- _Data for processing_:
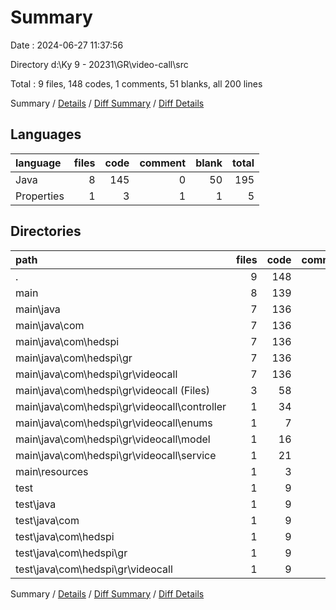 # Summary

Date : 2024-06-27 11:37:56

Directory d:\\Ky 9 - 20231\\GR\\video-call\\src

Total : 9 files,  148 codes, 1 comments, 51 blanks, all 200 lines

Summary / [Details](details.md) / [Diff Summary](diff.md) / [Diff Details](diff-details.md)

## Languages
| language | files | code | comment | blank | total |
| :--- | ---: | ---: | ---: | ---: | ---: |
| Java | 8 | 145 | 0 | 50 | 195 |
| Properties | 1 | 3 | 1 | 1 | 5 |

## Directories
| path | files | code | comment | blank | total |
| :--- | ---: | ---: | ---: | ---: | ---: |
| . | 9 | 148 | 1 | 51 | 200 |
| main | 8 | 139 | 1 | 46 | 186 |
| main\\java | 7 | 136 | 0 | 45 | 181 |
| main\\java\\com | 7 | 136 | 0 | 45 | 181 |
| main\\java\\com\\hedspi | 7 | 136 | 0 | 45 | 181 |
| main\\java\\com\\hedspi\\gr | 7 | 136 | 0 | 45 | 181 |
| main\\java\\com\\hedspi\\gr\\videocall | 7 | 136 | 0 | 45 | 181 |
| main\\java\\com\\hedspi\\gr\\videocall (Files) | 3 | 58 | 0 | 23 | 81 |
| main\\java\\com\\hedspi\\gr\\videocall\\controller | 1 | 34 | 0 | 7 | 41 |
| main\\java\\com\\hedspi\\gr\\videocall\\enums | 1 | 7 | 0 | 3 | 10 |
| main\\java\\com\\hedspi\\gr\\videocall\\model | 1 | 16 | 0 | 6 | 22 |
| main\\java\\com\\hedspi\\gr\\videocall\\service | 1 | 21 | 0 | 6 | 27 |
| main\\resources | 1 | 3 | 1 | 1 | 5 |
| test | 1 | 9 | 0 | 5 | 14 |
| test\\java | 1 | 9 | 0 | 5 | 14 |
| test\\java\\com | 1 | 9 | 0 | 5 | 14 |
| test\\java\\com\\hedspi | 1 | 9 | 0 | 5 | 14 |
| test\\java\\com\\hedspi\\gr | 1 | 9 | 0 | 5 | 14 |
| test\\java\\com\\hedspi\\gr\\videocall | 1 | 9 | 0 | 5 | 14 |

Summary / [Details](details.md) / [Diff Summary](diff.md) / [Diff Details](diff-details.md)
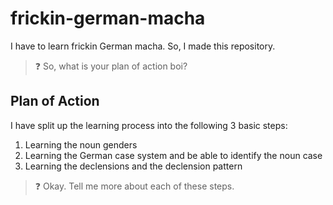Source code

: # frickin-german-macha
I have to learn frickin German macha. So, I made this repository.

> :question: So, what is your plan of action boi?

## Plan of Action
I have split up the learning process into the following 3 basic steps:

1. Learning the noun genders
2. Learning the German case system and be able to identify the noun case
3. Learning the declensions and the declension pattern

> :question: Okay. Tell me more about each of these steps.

- _Exercise details_:
Return each line from the material above exactly, but not the pictures.

- _Solution to the problem_:
 # Summary

Date : 2024-06-27 11:37:56

Directory d:\\Ky 9 - 20231\\GR\\video-call\\src

Total : 9 files,  148 codes, 1 comments, 51 blanks, all 200 lines

Summary / [Details](details.md) / [Diff Summary](diff.md) / [Diff Details](diff-details.md)

## Languages
| language | files | code | comment | blank | total |
| :--- | ---: | ---: | ---: | ---: | ---: |
| Java | 8 | 145 | 0 | 50 | 195 |
| Properties | 1 | 3 | 1 | 1 | 5 |

## Directories
| path | files | code | comment | blank | total |
| :--- | ---: | ---: | ---: | ---: | ---: |
| . | 9 | 148 | 1 | 51 | 200 |
| main | 8 | 139 | 1 | 46 | 186 |
| main\\java | 7 | 136 | 0 | 45 | 181 |
| main\\java\\com | 7 | 136 | 0 | 45 | 181 |
| main\\java\\com\\hedspi | 7 | 136 | 0 | 45 | 181 |
| main\\java\\com\\hedspi\\gr | 7 | 136 | 0 | 45 | 181 |
| main\\java\\com\\hedspi\\gr\\videocall | 7 | 136 | 0 | 45 | 181 |
| main\\java\\com\\hedspi\\gr\\videocall (Files) | 3 | 58 | 0 | 23 | 81 |
| main\\java\\com\\hedspi\\gr\\videocall\\controller | 1 | 34 | 0 | 7 | 41 |
| main\\java\\com\\hedspi\\gr\\videocall\\enums | 1 | 7 | 0 | 3 | 10 |
| main\\java\\com\\hedspi\\gr\\videocall\\model | 1 | 16 | 0 | 6 | 22 |
| main\\java\\com\\hedspi\\gr\\videocall\\service | 1 | 21 | 0 | 6 | 27 |
| main\\resources | 1 | 3 | 1 | 1 | 5 |
| test | 1 | 9 | 0 | 5 | 14 |
| test\\java | 1 | 9 | 0 | 5 | 14 |
| test\\java\\com | 1 | 9 | 0 | 5 | 14 |
| test\\java\\com\\hedspi | 1 | 9 | 0 | 5 | 14 |
| test\\java\\com\\hedspi\\gr | 1 | 9 | 0 | 5 | 14 |
| test\\java\\com\\hedspi\\gr\\videocall | 1 | 9 | 0 | 5 | 14 |

Summary / [Details](details.md) / [Diff Summary](diff.md) / [Diff Details](diff-details.md)
Source code

: # frickin-german-macha
I have to learn frickin German macha. So, I made this repository.

> :question: So, what is your plan of action boi?

## Plan of Action
I have split up the learning process into the following 3 basic steps:

1. Learning the noun genders
2. Learning the German case system and be able to identify the noun case
3. Learning the declensions and the declension pattern

> :question: Okay. Tell me more about each of these steps.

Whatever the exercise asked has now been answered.